International Commission of Inquiry, London 7th and 8th March

Preliminary conclusions of the three Commissioners

It is appropriate that these preliminary thoughts on this hearing, a hearing that could make some contribution to the realisation of the human rights in general and the fair trial rights in particular, of five Cuban human beings be placed in the public domain now.  All these persons, are Cuban nationals: Mr.  Gerardo Hernández Nordelo, Mr.  Ramón Labañino Salazar, Mr.  Antonio Guerrero Rodríguez, Mr.  Fernando González Llort, and Mr.  René González were all convicted in the United States of America during 2001 of certain state security related offences.  Mr.  Hernández was, in addition, convicted of a conspiracy to commit murder.

We plead fervently that the course of action suggested by us below be adopted for the reasons that follow, reasons that will be elaborated in the report to follow:

1.  There are serious concerns about whether any of these people have had the full benefit of the fundamental human right to a fair and speedy trial before an independent and impartial tribunal or Court, recognized universally in the International Covenant on Civil and Political Rights as ratified by the United States of America.

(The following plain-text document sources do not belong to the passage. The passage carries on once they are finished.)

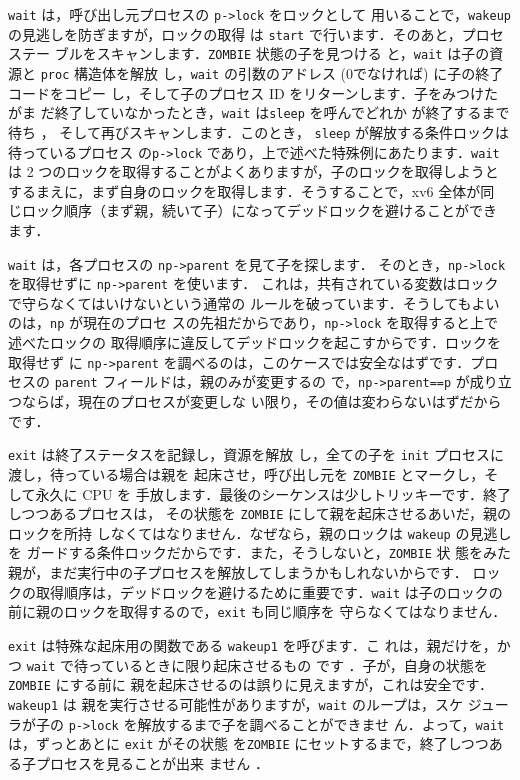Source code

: \lstinline{wait} は，呼び出し元プロセスの \lstinline{p->lock} をロックとして
用いることで，\lstinline{wakeup} の見逃しを防ぎますが，ロックの取得
は \lstinline{start}
で行います．そのあと，プロセステー
ブルをスキャンします．\lstinline{ZOMBIE} 状態の子を見つける
と，\lstinline{wait} は子の資源と \lstinline{proc} 構造体を解放
し，\lstinline{wait} の引数のアドレス (0でなければ) に子の終了コードをコピー
し，そして子のプロセス ID をリターンします．子をみつけたがま
だ終了していなかったとき，\lstinline{wait} は\lstinline{sleep} を呼んでどれか
が終了するまで待ち
，
そして再びスキャンします．このとき，
\lstinline{sleep} が解放する条件ロックは待っているプロセス
の\lstinline{p->lock} であり，上で述べた特殊例にあたります．\lstinline{wait}
は 2 つのロックを取得することがよくありますが，子のロックを取得しようと
するまえに，まず自身のロックを取得します．そうすることで，xv6 全体が同
じロック順序（まず親，続いて子）になってデッドロックを避けることができ
ます．

\texttt{wait} は，各プロセスの \texttt{np->parent} を見て子を探します．
そのとき，\texttt{np->lock} を取得せずに \texttt{np->parent} を使います．
これは，共有されている変数はロックで守らなくてはいけないという通常の
ルールを破っています．そうしてもよいのは，\texttt{np} が現在のプロセ
スの先祖だからであり，\texttt{np->lock} を取得すると上で述べたロックの
取得順序に違反してデッドロックを起こすからです．ロックを取得せず
に \texttt{np->parent} を調べるのは，このケースでは安全なはずです．プロ
セスの \texttt{parent} フィールドは，親のみが変更するの
で，\texttt{np->parent==p} が成り立つならば，現在のプロセスが変更しな
い限り，その値は変わらないはずだからです．

\texttt{exit}
は終了ステータスを記録し，資源を解放
し，全ての子を \texttt{init} プロセスに渡し，待っている場合は親を
起床させ，呼び出し元を \texttt{ZOMBIE} とマークし，そして永久に CPU を
手放します．最後のシーケンスは少しトリッキーです．終了しつつあるプロセスは，
その状態を \texttt{ZOMBIE} にして親を起床させるあいだ，親のロックを所持
しなくてはなりません．なぜなら，親のロックは \texttt{wakeup} の見逃しを
ガードする条件ロックだからです．また，そうしないと，\texttt{ZOMBIE} 状
態をみた親が，まだ実行中の子プロセスを解放してしまうかもしれないからです．
ロックの取得順序は，デッドロックを避けるために重要です．\texttt{wait}
は子のロックの前に親のロックを取得するので，\texttt{exit} も同じ順序を
守らなくてはなりません．

\texttt{exit} は特殊な起床用の関数である \texttt{wakeup1} を呼びます．こ
れは，親だけを，かつ \texttt{wait} で待っているときに限り起床させるもの
です ．子が，自身の状態を\texttt{ZOMBIE} にする前に
親を起床させるのは誤りに見えますが，これは安全です．\texttt{wakeup1} は
親を実行させる可能性がありますが，\texttt{wait} のループは，スケ
ジューラが子の \texttt{p->lock} を解放するまで子を調べることができませ
ん．よって，\texttt{wait} は，ずっとあとに \texttt{exit} がその状態
を\texttt{ZOMBIE} にセットするまで，終了しつつある子プロセスを見ることが出来
ません ．

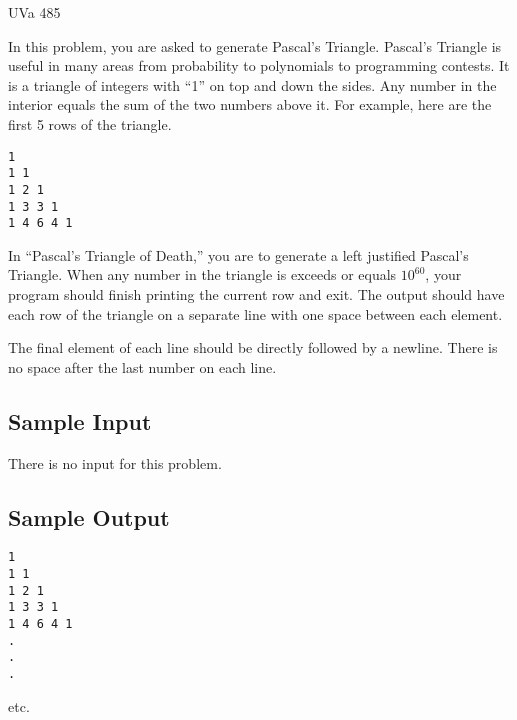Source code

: 

\noindent
UVa 485\bigskip

In this problem, you are asked to generate Pascal's Triangle. Pascal's Triangle is useful in many
areas from probability to polynomials to programming contests. It is a triangle of integers with
``1'' on top and down the sides. Any number in the interior equals the sum of the two numbers
above it. For example, here are the first 5 rows of the triangle.

\begin{verbatim}
1  
1 1  
1 2 1  
1 3 3 1  
1 4 6 4 1
\end{verbatim}

In ``Pascal's Triangle of Death,'' you are to generate a left justified Pascal's Triangle. When any
number in the triangle is exceeds or equals $10^{60}$, your program should finish printing the
current row and exit. The output should have each row of the triangle on a separate line with one
space between each element.

The final element of each line should be directly followed by a
newline. There is no space after the last number on each line.

\subsection*{Sample Input}

There is no input for this problem.

\subsection*{Sample Output}

\begin{verbatim}
1
1 1
1 2 1
1 3 3 1
1 4 6 4 1
.
.
.
\end{verbatim}

etc.
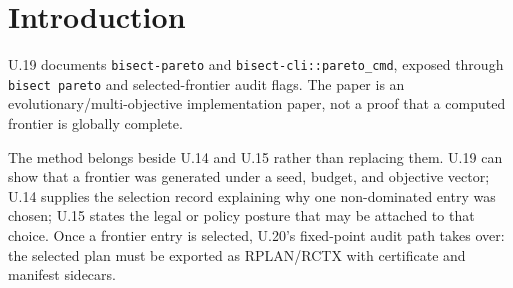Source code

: \section{Introduction}

U.19 documents \texttt{bisect-pareto} and \texttt{bisect-cli::pareto\_cmd},
exposed through \texttt{bisect pareto} and selected-frontier audit flags. The
paper is an evolutionary/multi-objective implementation paper, not a proof that
a computed frontier is globally complete.

The method belongs beside U.14 and U.15 rather than replacing them. U.19 can
show that a frontier was generated under a seed, budget, and objective vector;
U.14 supplies the selection record explaining why one non-dominated entry was
chosen; U.15 states the legal or policy posture that may be attached to that
choice. Once a frontier entry is selected, U.20's fixed-point audit path takes
over: the selected plan must be exported as RPLAN/RCTX with certificate and
manifest sidecars.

These material concerns emerge in the light of facts like:

a. all five Cuban Nationals were placed in solitary confinement for about seventeen months before the trial began;

b.  none of them have had sufficient access to documents relevant to the trial and necessary for the adequate preparation of a defense;

c. the opportunity to consult with their legal representatives was, in all the circumstances, less than sufficient;

d. the trial was held in a part of Miami, Florida where, according to three respected judges of the Eleventh Circuit of the United States Court of Appeals, a fair trial could not be guaranteed;

e.  Serious allegations have been made that the United States Government paid the media to ensure prejudicial publicity against these persons both before and during the trial;

f.  these five human beings were certain of their fate only eight years after the trial in the District Court had been concluded.

2.  According to all the judgments not one of these persons either committed or intended to commit any act of violence.

3.  No conduct of any of these persons was aimed at the United States of America or its Government.  The Cuban Five gathered information aimed at preventing privately-inspired violence and other anti-Cuban action emanating from United States soil.

4.  The perception of the Cuban Five, indeed their firm belief, that the United States Government was not doing enough to stem violent anti-Cuban action from United States soil.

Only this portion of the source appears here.